Falls alle getesteten LiveCDs 64-Bit waren probier doch mal eine 32-Bit LiveCD wie z.B. Slax. Ansonsten, falls die getesteten CDs 32-Bit waren probier einfach mal eine echte 64-Bit LiveCD.

Die Treiber fuer nForce sollten kein Problem darstellen da diese nicht mehr als experimentell gekennzeichnet sind. Somit sollten diese eigentlich auf aktuellen LiveCDs verfuegbar sein.


----------



## Slizzzer (29. September 2007)

So, nun reicht's aber wirklich. Habe jetzt nochmal die Standard-Distris veruscht. Auch Slax.
Scheint ein Problem bei den Hotpluging devices zu geben. Was auch immer mir das sagen soll. Auf jedenfall hängt sich Knoppix da auf und Slax auch. Wenn ich Slax mit nohotplug starte, dann komme ich zwar bis zum Login, aber dann geht meine Tastatur nicht 

Mandriva One habe ich ausnahmsweise mal bis zum Start des Xservers bekommen. Meine Graka scheint ebenfalls Probleme zu machen. Ist zwar nur eine simple Geforce 7200GS, aber für Linux anscheinend zu exotisch.

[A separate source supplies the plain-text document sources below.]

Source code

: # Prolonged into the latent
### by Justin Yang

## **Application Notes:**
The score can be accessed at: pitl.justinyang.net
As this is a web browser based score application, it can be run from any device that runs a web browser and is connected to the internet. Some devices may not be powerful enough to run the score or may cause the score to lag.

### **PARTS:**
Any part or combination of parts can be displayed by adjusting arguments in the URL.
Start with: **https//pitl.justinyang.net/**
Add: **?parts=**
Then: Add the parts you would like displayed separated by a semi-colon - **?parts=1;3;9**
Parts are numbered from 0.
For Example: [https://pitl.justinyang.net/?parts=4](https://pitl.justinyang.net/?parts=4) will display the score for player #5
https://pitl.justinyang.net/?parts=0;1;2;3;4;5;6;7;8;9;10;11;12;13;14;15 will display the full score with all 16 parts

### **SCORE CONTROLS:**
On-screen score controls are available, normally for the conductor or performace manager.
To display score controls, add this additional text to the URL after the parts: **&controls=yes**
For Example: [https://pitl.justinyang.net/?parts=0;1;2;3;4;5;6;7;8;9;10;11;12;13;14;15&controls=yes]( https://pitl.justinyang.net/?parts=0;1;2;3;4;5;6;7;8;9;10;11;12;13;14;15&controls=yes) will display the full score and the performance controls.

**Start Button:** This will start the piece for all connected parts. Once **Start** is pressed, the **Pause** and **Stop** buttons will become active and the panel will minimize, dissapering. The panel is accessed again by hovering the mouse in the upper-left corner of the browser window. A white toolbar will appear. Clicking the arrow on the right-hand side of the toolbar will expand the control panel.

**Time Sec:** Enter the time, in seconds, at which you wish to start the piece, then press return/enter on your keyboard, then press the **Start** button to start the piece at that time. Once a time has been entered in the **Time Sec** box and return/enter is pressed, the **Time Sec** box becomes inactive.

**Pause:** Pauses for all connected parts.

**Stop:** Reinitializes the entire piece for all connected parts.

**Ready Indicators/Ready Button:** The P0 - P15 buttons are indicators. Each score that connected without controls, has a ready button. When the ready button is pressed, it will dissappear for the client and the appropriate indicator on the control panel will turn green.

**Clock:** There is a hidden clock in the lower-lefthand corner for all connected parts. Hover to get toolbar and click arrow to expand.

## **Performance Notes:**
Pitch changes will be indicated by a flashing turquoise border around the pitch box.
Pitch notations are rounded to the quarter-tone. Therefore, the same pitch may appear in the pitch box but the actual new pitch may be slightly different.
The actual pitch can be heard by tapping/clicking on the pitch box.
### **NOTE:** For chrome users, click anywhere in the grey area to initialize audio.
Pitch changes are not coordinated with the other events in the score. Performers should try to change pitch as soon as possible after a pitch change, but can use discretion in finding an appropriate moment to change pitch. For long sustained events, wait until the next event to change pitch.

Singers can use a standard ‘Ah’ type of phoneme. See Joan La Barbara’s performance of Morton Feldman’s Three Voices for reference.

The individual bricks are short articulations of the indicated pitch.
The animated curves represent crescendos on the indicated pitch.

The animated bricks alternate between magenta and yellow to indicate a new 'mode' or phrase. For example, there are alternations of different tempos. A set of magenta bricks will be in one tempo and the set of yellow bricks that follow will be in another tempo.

Schade, aber Linux scheint nach wie vor nicht "massentauglich" zu sein. Dann kommt es eben nicht auf meinen Rechner - schade


----------



## Darkhell (29. September 2007)

Soweit ioch weiß sind hotplugging devices sowas wie plug'n'play-geräte unter windoof, und da fällt ja auch die tasta drunter. welchen anschluss hatn deine tasta?


----------



## JohnDoe (30. September 2007)

Hallo,

hast du den Startparameter noapic versucht? Bei mir hat es danach mit Ubuntu geklappt...


----------